Должна ли была эта книжка вызвать раздражение верного последователя Дюркгейма? Мне трудно в это поверить. Немецкого социолога, который, вероятно, возмутил бы Дюркгейма, а именно — Карла Мангейма, я представил только для того, чтобы его опровергнуть. Фоконне верил в социологию, которую хотел создать Эмиль Дюркгейм: это была молодая наука, наука в становлении, несовершенство и незрелость которой он охотно признавал, не помышляя при этом объективировать, как модно сейчас говорить, путь социального индивида по имени Дюркгейм к занятиям социологией. Социологический анализ, подразумеваемый в марксизме, в дюркгеймовской социологии, можно сказать, отсутствовал. Дюркгейм также, по видимости, устранил человеческий характер объекта методологическим правилом: «Рассматривать социальные факты как вещи». В действительности это правило должно было главным образом заключить в скобки предрассудки, провести различие между непосредственным толкованием институтов социальным человеком и объяснением, которое дают им социологи. Повторяю: социологические направления по своей сути различались меньше, чем философские направления, последователями которых объявляли себя социологи. Сегодняшний социолог без каких-либо затруднений опирается одновременно на Маркса и Дюркгейма. Несмотря на эти оговорки, я не могу не вспомнить о шоке, испытанном одним правоверным учеником Дюркгейма с ограниченным кругозором. Большое расстояние пролегало между социологией, прогрессирующей, подобно любой науке (как представляли науку в свое время позитивисты) — строясь по камешку, собирая факты и отношения, исправляя ошибки и включая приобретенные знания в более обширное целое, и социологией, какой ее видел Макс Вебер, — обновляющейся посредством вопросов, которые она задает неисчерпаемой материи, миру людей в постоянном становлении, миру, непрерывно творящему новое, вызывая тем самым новые, еще ни разу не заданные вопросы историка и социолога. В конечном счете я внезапно пошатнул не что иное, как вульгарную философию прогресса науки.
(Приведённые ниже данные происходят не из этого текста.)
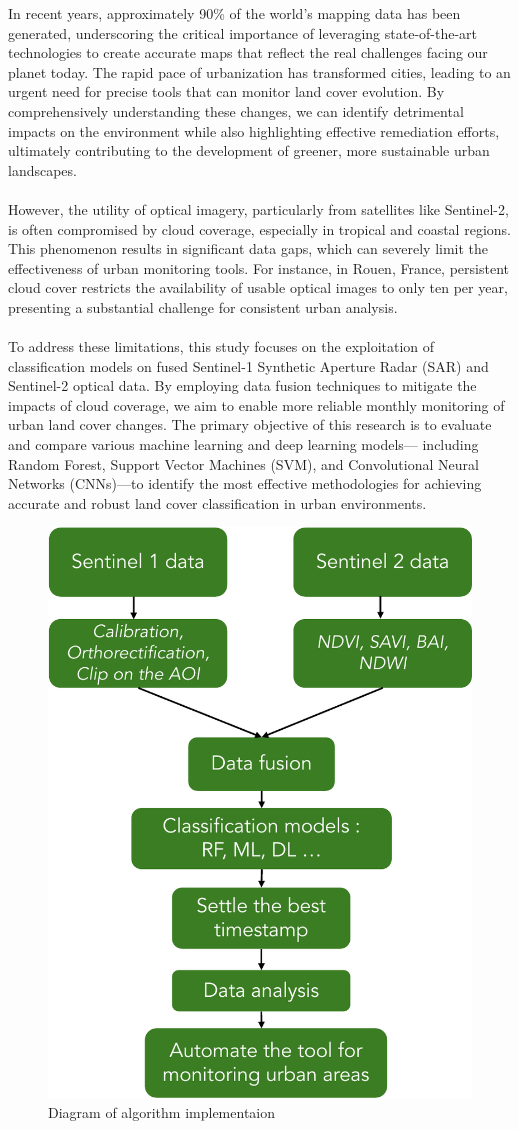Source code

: \documentclass[usenatbib]{tjaa}
\begin{document}
\noindent
In recent years, approximately 90\% of the world's mapping data has been generated,
underscoring the critical importance of leveraging state-of-the-art technologies to create
accurate maps that reflect the real challenges facing our planet today. The rapid pace of
urbanization has transformed cities, leading to an urgent need for precise tools that can
monitor land cover evolution. By comprehensively understanding these changes, we can
identify detrimental impacts on the environment while also highlighting effective remediation
efforts, ultimately contributing to the development of greener, more sustainable urban
landscapes.
\\
\\
However, the utility of optical imagery, particularly from satellites like Sentinel-2, is often
compromised by cloud coverage, especially in tropical and coastal regions. This phenomenon
results in significant data gaps, which can severely limit the effectiveness of urban monitoring
tools. For instance, in Rouen, France, persistent cloud cover restricts the availability of usable
optical images to only ten per year, presenting a substantial challenge for consistent urban
analysis.
\\
\\
To address these limitations, this study focuses on the exploitation of classification models on
fused Sentinel-1 Synthetic Aperture Radar (SAR) and Sentinel-2 optical data. By employing
data fusion techniques to mitigate the impacts of cloud coverage, we aim to enable more
reliable monthly monitoring of urban land cover changes. The primary objective of this
research is to evaluate and compare various machine learning and deep learning models—
including Random Forest, Support Vector Machines (SVM), and Convolutional Neural
Networks (CNNs)—to identify the most effective methodologies for achieving accurate and
robust land cover classification in urban environments.
\begin{figure}
  \centering
  \includegraphics[width=.6\linewidth]{./figures/diagramme_sec1.pdf}
  \caption{Diagram of algorithm implementaion}
  \label{diagram-s1}
\end{figure}
\end{document}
Понятие критики исторического Разума восходит к Вильгельму Дильтею и находит свое разрешение, как мне кажется, в Сартровой «Критике диалектического Разума». Отложив на время более подробный ее анализ, я остановлюсь пока на одном из ее смыслов: разработке для «наук о духовном», или «гуманитарных наук», теории, сравнимой с тем, чем явилась «Критика чистого Разума» для физических наук. Эта теория, подобно Кантовой критике, несла бы двойную функцию: подтверждала истинность научного знания и ограничивала его поле действия. Для критических философов истории возвращение к Канту означало не столько обновление трансцендентального анализа, сколько отказ от гегельянской системы. Никто из них не определял себя через отказ от марксизма, за исключением, может быть, отчасти Макса Вебера, который в некоторых обстоятельствах открыто противопоставлял себя Марксу, не переставая им восхищаться. В. Дильтей исторически интерпретировал различные философии, которые не отличал от Weltanschauungen[61]. Таким образом, он искал в «критике» не субститут системы, а основание объективного знания, вопреки укоренению историка (или социолога) в конкретном обществе, одном из многих.